RECORDS PROVIDED Start Marker
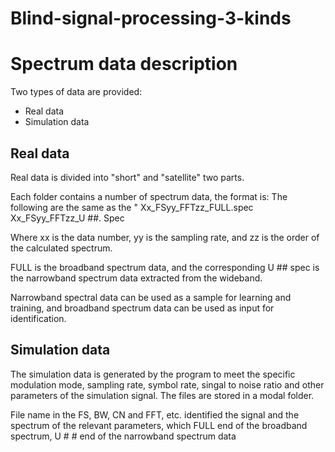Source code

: # Blind-signal-processing-3-kinds
# Spectrum data description

Two types of data are provided:
  
+ Real data
+ Simulation data

## Real data

Real data is divided into "short" and "satellite" two parts.

Each folder contains a number of spectrum data, the format is:
The following are the same as the "
Xx_FSyy_FFTzz_FULL.spec
Xx_FSyy_FFTzz_U ##. Spec

Where xx is the data number, yy is the sampling rate, and zz is the order of the calculated spectrum.

FULL is the broadband spectrum data, and the corresponding U ## spec is the narrowband spectrum data extracted from the wideband.
  
Narrowband spectral data can be used as a sample for learning and training, and broadband spectrum data can be used as input for identification.

## Simulation data

The simulation data is generated by the program to meet the specific modulation mode, sampling rate, symbol rate, singal to noise ratio and other parameters of the simulation signal. The files are stored in a modal folder.

File name in the FS, BW, CN and FFT, etc. identified the signal and the spectrum of the relevant parameters, which FULL end of the broadband spectrum, U # # end of the narrowband spectrum data
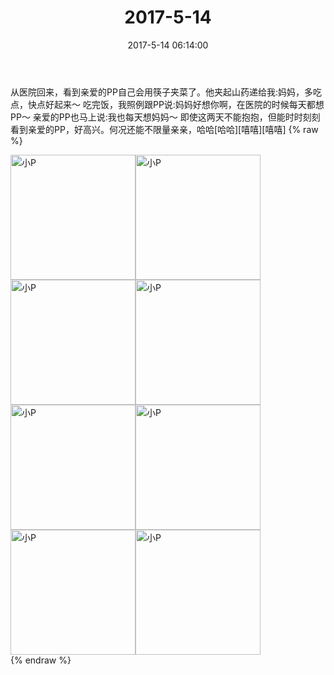 ﻿---
title: "2017-5-14"
date: 2017-5-14 06:14:00
tags: 文字
categories: 妈妈
---
从医院回来，看到亲爱的PP自己会用筷子夹菜了。他夹起山药递给我:妈妈，多吃点，快点好起来～
吃完饭，我照例跟PP说:妈妈好想你啊，在医院的时候每天都想PP～
亲爱的PP也马上说:我也每天想妈妈～
即使这两天不能抱抱，但能时时刻刻看到亲爱的PP，好高兴。何况还能不限量亲亲，哈哈[哈哈][嘻嘻][嘻嘻]
{% raw %}
<div style="width:500 px">
<div style="float:left; width:100 px"><img src="/images/微信图片_20171012161910.jpg" width="200" alt="小P"></div>
<div style="float:left; width:100 px"><img src="/images/微信图片_20171012161920.jpg" width="200" alt="小P"></div>
<div style="float:left; width:100 px"><img src="/images/微信图片_20171012161930.jpg" width="200" alt="小P"></div>
<div style="float:left; width:100 px"><img src="/images/微信图片_20171012161938.jpg" width="200" alt="小P"></div>
<div style="float:left; width:100 px"><img src="/images/微信图片_20171012161946.jpg" width="200" alt="小P"></div>
<div style="float:left; width:100 px"><img src="/images/微信图片_20171012161954.jpg" width="200" alt="小P"></div>
<div style="float:left; width:100 px"><img src="/images/微信图片_20171012162002.jpg" width="200" alt="小P"></div>
<div style="float:left; width:100 px"><img src="/images/微信图片_20171012162009.jpg" width="200" alt="小P"></div>
<div style="clear:both"></div>
</div>
{% endraw %}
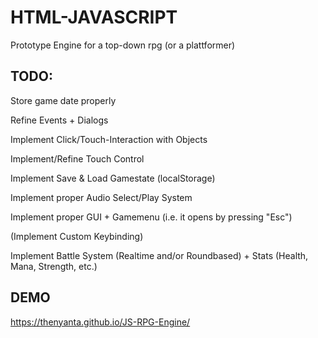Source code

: # HTML-JAVASCRIPT

Prototype Engine for a top-down rpg (or a plattformer)

## TODO:
Store game date properly

Refine Events + Dialogs

Implement Click/Touch-Interaction with Objects

Implement/Refine Touch Control

Implement Save & Load Gamestate (localStorage)

Implement proper Audio Select/Play System

Implement proper GUI + Gamemenu (i.e. it opens by pressing "Esc")

(Implement Custom Keybinding)

Implement Battle System (Realtime and/or Roundbased) + Stats (Health, Mana, Strength, etc.)

## DEMO

https://thenyanta.github.io/JS-RPG-Engine/
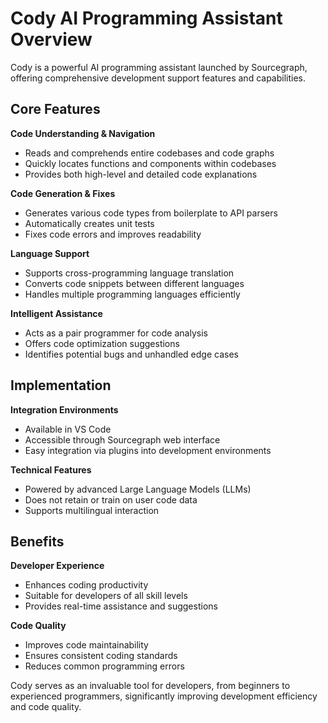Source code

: # Cody AI Programming Assistant Overview

Cody is a powerful AI programming assistant launched by Sourcegraph, offering comprehensive development support features and capabilities.

## Core Features

**Code Understanding & Navigation**
- Reads and comprehends entire codebases and code graphs
- Quickly locates functions and components within codebases
- Provides both high-level and detailed code explanations

**Code Generation & Fixes**
- Generates various code types from boilerplate to API parsers
- Automatically creates unit tests
- Fixes code errors and improves readability

**Language Support**
- Supports cross-programming language translation
- Converts code snippets between different languages
- Handles multiple programming languages efficiently

**Intelligent Assistance**
- Acts as a pair programmer for code analysis
- Offers code optimization suggestions
- Identifies potential bugs and unhandled edge cases

## Implementation

**Integration Environments**
- Available in VS Code
- Accessible through Sourcegraph web interface
- Easy integration via plugins into development environments

**Technical Features**
- Powered by advanced Large Language Models (LLMs)
- Does not retain or train on user code data
- Supports multilingual interaction

## Benefits

**Developer Experience**
- Enhances coding productivity
- Suitable for developers of all skill levels
- Provides real-time assistance and suggestions

**Code Quality**
- Improves code maintainability
- Ensures consistent coding standards
- Reduces common programming errors

Cody serves as an invaluable tool for developers, from beginners to experienced programmers, significantly improving development efficiency and code quality.


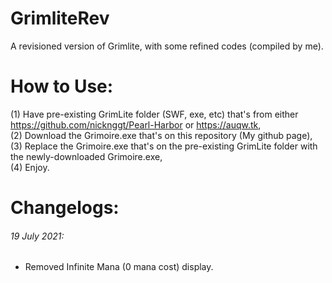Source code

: # GrimliteRev
A revisioned version of Grimlite, with some refined codes (compiled by me). <br />
# How to Use:
(1) Have pre-existing GrimLite folder (SWF, exe, etc) that's from either https://github.com/nicknggt/Pearl-Harbor or https://auqw.tk, <br />
(2) Download the Grimoire.exe that's on this repository (My github page), <br />
(3) Replace the Grimoire.exe that's on the pre-existing GrimLite folder with the newly-downloaded Grimoire.exe, <br />
(4) Enjoy. <br />
# Changelogs:
###### 19 July 2021:
- Removed Infinite Mana (0 mana cost) display.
RECORDS PROVIDED End Marker
Write out word for word the lines above that run from the one with "Implement proper GUI" to the one with "- Supports cross-programming". Include both end lines; exclude the images.

=== OUTPUT BELOW ===
Implement proper GUI + Gamemenu (i.e. it opens by pressing "Esc")

(Implement Custom Keybinding)

Implement Battle System (Realtime and/or Roundbased) + Stats (Health, Mana, Strength, etc.)

## DEMO

https://thenyanta.github.io/JS-RPG-Engine/
Source code

: # Cody AI Programming Assistant Overview

Cody is a powerful AI programming assistant launched by Sourcegraph, offering comprehensive development support features and capabilities.

## Core Features

**Code Understanding & Navigation**
- Reads and comprehends entire codebases and code graphs
- Quickly locates functions and components within codebases
- Provides both high-level and detailed code explanations

**Code Generation & Fixes**
- Generates various code types from boilerplate to API parsers
- Automatically creates unit tests
- Fixes code errors and improves readability

**Language Support**
- Supports cross-programming language translation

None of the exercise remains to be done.